» **Task goal**: Here are some records; copy every line that holds the word "omega".

Records from a dataset
▼▼▼
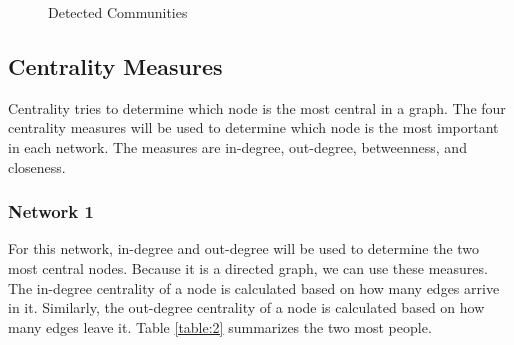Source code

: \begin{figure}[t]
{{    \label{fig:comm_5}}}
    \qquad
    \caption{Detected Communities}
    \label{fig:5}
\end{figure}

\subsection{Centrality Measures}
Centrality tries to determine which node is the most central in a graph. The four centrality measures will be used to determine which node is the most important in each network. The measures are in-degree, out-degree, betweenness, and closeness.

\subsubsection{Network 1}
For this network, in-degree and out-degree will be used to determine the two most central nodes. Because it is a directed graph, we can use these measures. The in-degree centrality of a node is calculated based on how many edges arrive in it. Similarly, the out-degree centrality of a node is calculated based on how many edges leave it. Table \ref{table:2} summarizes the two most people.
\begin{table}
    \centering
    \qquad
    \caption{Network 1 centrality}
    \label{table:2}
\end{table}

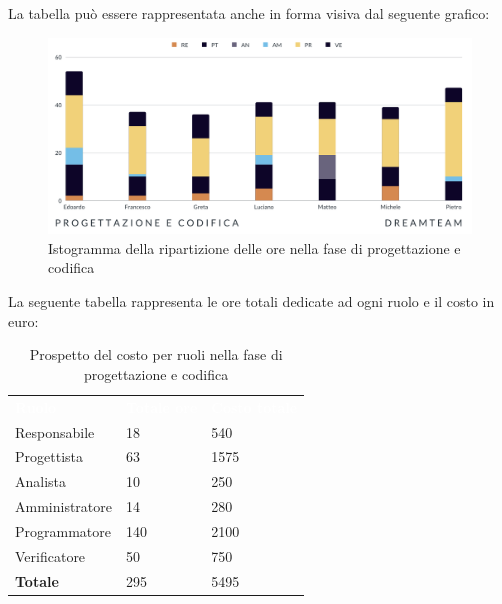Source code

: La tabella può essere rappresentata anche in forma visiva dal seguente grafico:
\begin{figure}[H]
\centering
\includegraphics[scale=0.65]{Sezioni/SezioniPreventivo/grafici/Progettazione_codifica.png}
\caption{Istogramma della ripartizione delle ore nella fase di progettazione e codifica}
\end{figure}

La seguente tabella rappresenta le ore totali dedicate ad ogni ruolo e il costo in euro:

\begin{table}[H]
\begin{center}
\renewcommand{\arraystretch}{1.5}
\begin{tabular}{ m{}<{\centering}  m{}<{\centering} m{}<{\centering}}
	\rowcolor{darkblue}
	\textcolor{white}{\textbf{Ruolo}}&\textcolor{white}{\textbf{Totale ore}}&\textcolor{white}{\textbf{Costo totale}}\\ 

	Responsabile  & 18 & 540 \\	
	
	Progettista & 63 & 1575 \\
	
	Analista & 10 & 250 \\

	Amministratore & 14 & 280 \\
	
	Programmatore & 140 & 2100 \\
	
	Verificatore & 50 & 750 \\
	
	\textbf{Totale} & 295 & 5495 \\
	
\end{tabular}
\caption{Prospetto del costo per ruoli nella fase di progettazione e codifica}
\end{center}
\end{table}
▲▲▲
▼▼▼
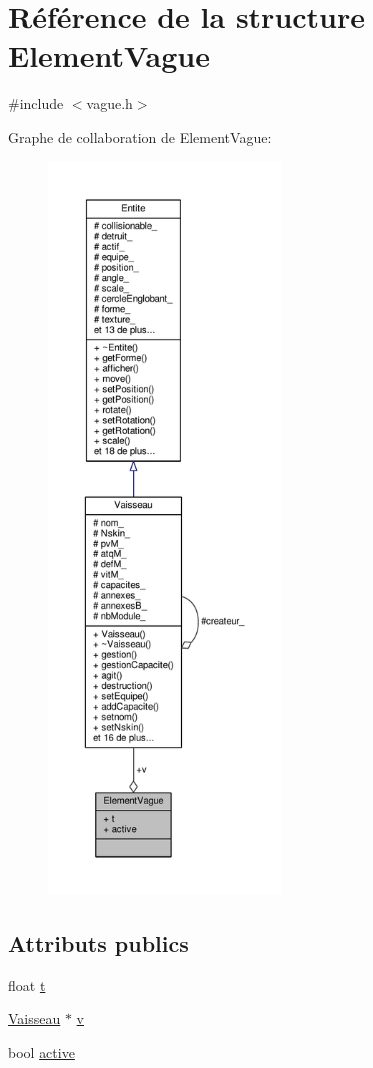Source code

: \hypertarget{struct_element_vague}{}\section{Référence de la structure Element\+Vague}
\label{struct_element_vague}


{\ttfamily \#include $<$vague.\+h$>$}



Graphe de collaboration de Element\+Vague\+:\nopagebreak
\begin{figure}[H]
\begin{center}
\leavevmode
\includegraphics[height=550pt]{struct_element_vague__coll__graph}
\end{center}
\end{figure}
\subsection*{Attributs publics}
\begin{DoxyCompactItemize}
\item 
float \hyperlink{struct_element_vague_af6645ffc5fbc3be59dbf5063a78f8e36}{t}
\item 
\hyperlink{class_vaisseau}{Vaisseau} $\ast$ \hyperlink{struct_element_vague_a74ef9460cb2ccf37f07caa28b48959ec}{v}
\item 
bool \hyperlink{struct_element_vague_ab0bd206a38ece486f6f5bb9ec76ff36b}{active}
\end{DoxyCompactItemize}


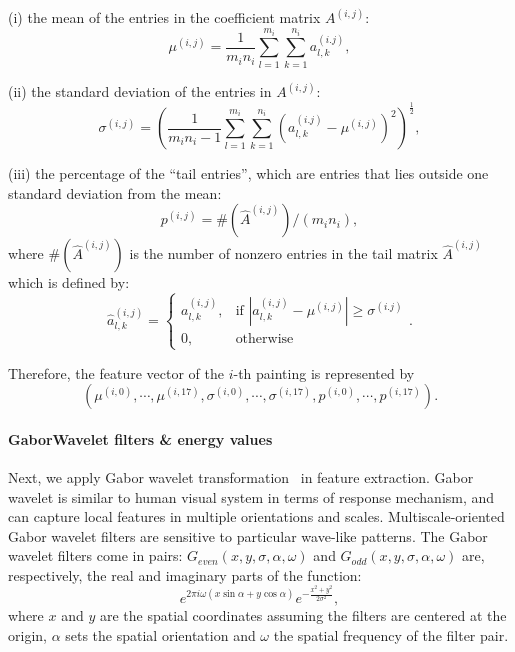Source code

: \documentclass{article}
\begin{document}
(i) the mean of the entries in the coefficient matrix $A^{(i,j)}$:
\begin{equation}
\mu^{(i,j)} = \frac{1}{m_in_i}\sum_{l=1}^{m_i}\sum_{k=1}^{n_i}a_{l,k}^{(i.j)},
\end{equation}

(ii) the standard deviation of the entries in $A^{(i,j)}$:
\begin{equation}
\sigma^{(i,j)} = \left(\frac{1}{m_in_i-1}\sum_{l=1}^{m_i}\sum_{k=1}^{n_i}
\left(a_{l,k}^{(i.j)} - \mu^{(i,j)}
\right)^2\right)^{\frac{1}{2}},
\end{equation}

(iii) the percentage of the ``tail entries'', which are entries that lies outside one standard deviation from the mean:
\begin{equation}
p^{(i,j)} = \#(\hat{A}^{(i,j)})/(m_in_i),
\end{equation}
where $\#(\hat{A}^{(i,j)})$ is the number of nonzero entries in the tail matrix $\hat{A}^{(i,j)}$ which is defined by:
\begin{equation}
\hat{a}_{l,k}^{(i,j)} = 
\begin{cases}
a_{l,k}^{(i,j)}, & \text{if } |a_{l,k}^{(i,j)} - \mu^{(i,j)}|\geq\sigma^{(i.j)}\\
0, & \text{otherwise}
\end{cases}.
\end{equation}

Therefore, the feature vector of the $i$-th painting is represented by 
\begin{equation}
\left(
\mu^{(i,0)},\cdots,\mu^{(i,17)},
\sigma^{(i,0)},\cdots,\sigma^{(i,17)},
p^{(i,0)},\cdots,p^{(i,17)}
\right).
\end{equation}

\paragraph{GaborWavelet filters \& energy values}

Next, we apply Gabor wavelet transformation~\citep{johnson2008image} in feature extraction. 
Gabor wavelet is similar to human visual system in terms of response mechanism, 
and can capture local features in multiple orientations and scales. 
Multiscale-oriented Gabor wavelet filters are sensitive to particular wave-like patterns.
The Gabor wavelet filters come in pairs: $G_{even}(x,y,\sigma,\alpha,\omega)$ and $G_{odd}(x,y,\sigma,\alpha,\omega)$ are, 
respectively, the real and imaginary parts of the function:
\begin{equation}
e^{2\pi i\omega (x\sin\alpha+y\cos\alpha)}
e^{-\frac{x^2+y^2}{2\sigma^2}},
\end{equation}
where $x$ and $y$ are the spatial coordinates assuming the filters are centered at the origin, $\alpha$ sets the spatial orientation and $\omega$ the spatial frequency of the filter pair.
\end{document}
▲▲▲
» **Answer space**:
The Gabor wavelet filters come in pairs: $G_{even}(x,y,\sigma,\alpha,\omega)$ and $G_{odd}(x,y,\sigma,\alpha,\omega)$ are, 
e^{2\pi i\omega (x\sin\alpha+y\cos\alpha)}
where $x$ and $y$ are the spatial coordinates assuming the filters are centered at the origin, $\alpha$ sets the spatial orientation and $\omega$ the spatial frequency of the filter pair.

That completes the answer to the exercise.